On approximating the average distance between points
Webpage for a paper by Kfir Barhum, Oded Goldreich, and Adi Shraibman
Abstract
We consider the problem of approximating the average distance
between pairs of points in a high-dimensional Euclidean space,
and more generally in any metric space.
We consider two algorithmic approaches:
-
Referring only to Euclidean Spaces, we randomly reduce the
high-dimensional problem to a one-dimensional problem,
which can be solved in time that is almost-linear
in the number of points.
The resulting algorithm is somewhat better than a related
algorithm that can be obtained by using the known randomized
embedding of Euclidean Spaces into $\ell_1$-metric.
-
An alternative approach consists of selecting a random sample
of pairs of points and outputting the average distance between these pairs.
It turns out that, for any metric space, it suffices to use a sample
of size that is linear in the number of points.
Our analysis of this method is somewhat simpler and better
than the known analysis of Indyk (STOC, 1999).

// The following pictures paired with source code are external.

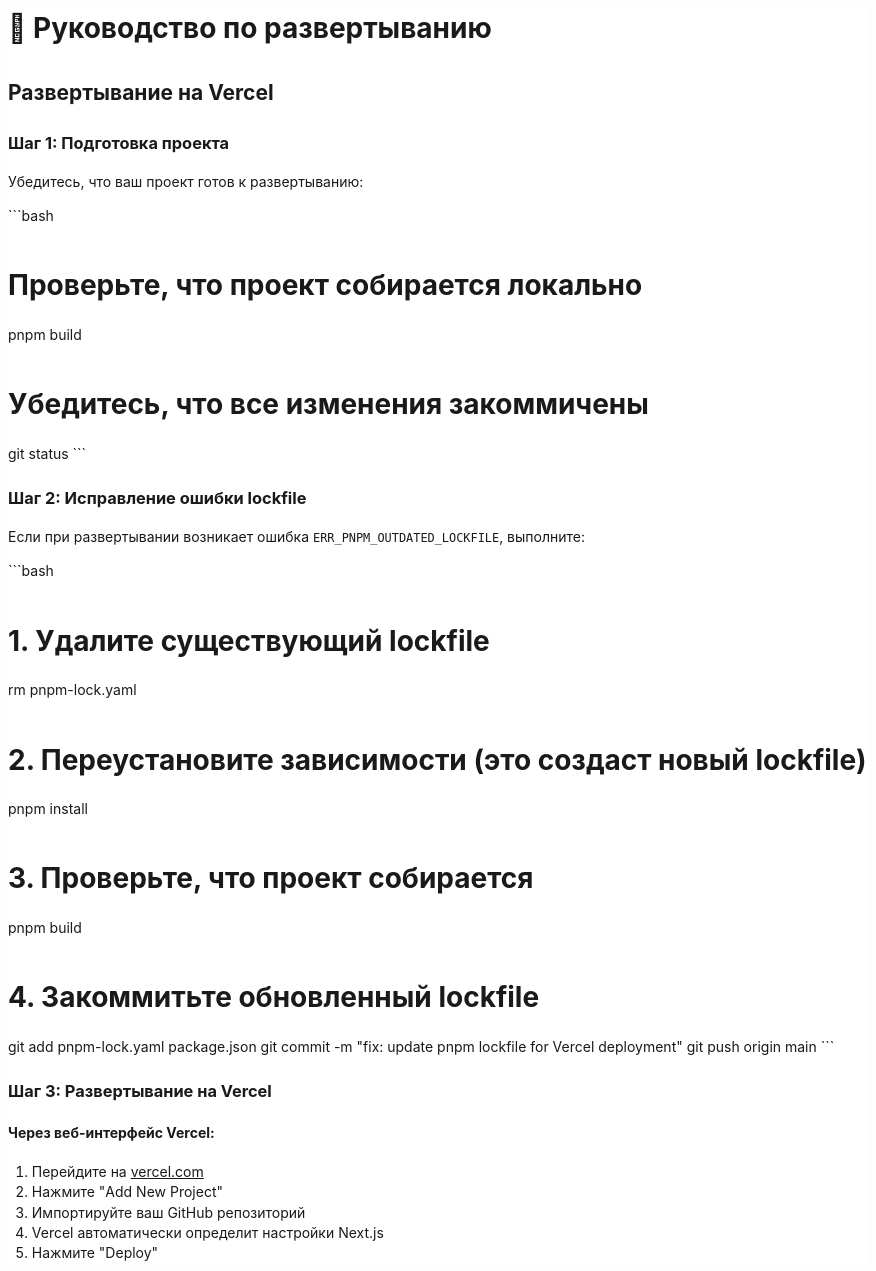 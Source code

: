 # 🚀 Руководство по развертыванию

## Развертывание на Vercel

### Шаг 1: Подготовка проекта

Убедитесь, что ваш проект готов к развертыванию:

\`\`\`bash
# Проверьте, что проект собирается локально
pnpm build

# Убедитесь, что все изменения закоммичены
git status
\`\`\`

### Шаг 2: Исправление ошибки lockfile

Если при развертывании возникает ошибка `ERR_PNPM_OUTDATED_LOCKFILE`, выполните:

\`\`\`bash
# 1. Удалите существующий lockfile
rm pnpm-lock.yaml

# 2. Переустановите зависимости (это создаст новый lockfile)
pnpm install

# 3. Проверьте, что проект собирается
pnpm build

# 4. Закоммитьте обновленный lockfile
git add pnpm-lock.yaml package.json
git commit -m "fix: update pnpm lockfile for Vercel deployment"
git push origin main
\`\`\`

### Шаг 3: Развертывание на Vercel

#### Через веб-интерфейс Vercel:

1. Перейдите на [vercel.com](https://vercel.com)
2. Нажмите "Add New Project"
3. Импортируйте ваш GitHub репозиторий
4. Vercel автоматически определит настройки Next.js
5. Нажмите "Deploy"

We also study the existence of corresponding deterministic algorithms,
presenting both positive and negative results.
In particular, in the Euclidean case,
this approach outperforms the first approach.

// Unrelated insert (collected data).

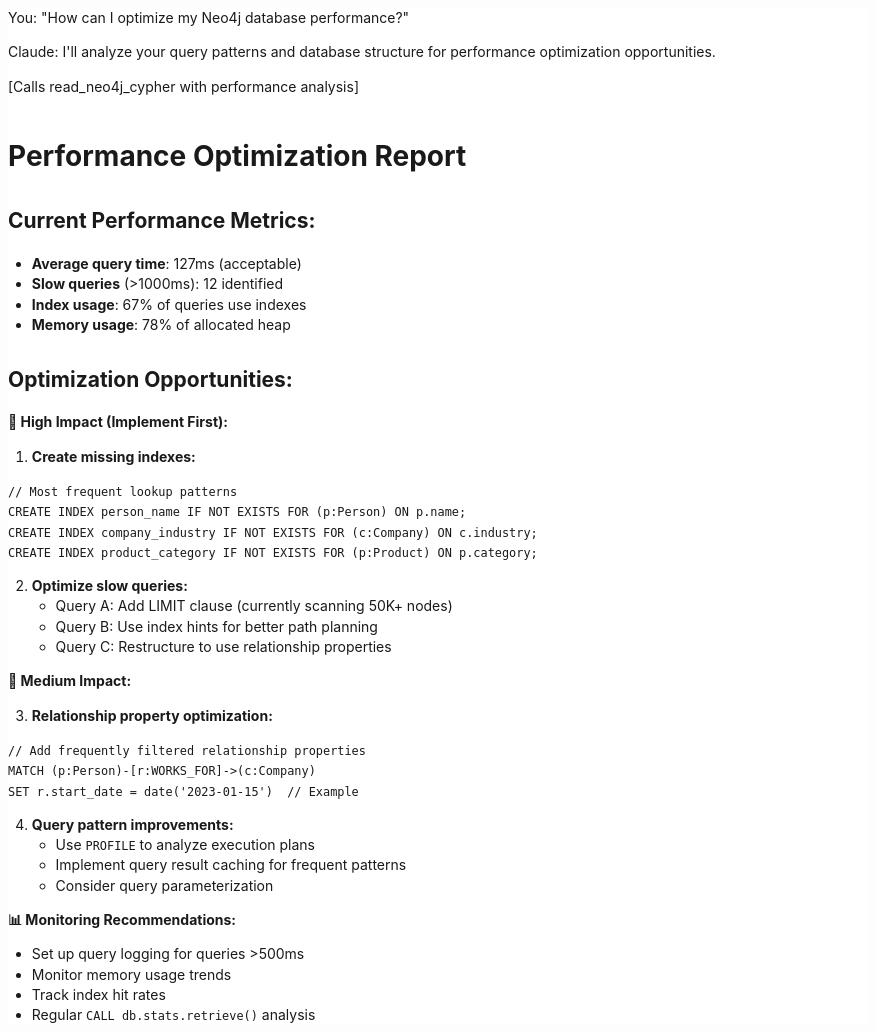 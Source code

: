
 ```

```
You: "How can I optimize my Neo4j database performance?"

Claude: I'll analyze your query patterns and database structure for performance optimization opportunities.

[Calls read_neo4j_cypher with performance analysis]

# Performance Optimization Report

## Current Performance Metrics:
- **Average query time**: 127ms (acceptable)
- **Slow queries** (>1000ms): 12 identified
- **Index usage**: 67% of queries use indexes
- **Memory usage**: 78% of allocated heap

## Optimization Opportunities:

**🚀 High Impact (Implement First):**

1. **Create missing indexes:**
```cypher
// Most frequent lookup patterns
CREATE INDEX person_name IF NOT EXISTS FOR (p:Person) ON p.name;
CREATE INDEX company_industry IF NOT EXISTS FOR (c:Company) ON c.industry;
CREATE INDEX product_category IF NOT EXISTS FOR (p:Product) ON p.category;
```

2. **Optimize slow queries:**
   - Query A: Add LIMIT clause (currently scanning 50K+ nodes)
   - Query B: Use index hints for better path planning
   - Query C: Restructure to use relationship properties

**🎯 Medium Impact:**

3. **Relationship property optimization:**
```cypher
// Add frequently filtered relationship properties
MATCH (p:Person)-[r:WORKS_FOR]->(c:Company)
SET r.start_date = date('2023-01-15')  // Example
```

4. **Query pattern improvements:**
   - Use `PROFILE` to analyze execution plans
   - Implement query result caching for frequent patterns
   - Consider query parameterization

**📊 Monitoring Recommendations:**
- Set up query logging for queries >500ms
- Monitor memory usage trends
- Track index hit rates
- Regular `CALL db.stats.retrieve()` analysis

In general, it seems that the second approach is superior
to the first approach.
Material available on-line
Abstract (of initial version [March 2007])
We consider the problem of approximating the average distance
between pairs of points in a high-dimensional Euclidean space,
and more generally in any metric space. Our aim is providing
linear-time approximation algorithms, which in particular beat
the obvious quadratic-time algorithm that computes the exact value.
We consider two algorithmic approaches:
-
Referring only to Euclidean Spaces, we randomly reduce the
high-dimensional problem to a one-dimensional problem.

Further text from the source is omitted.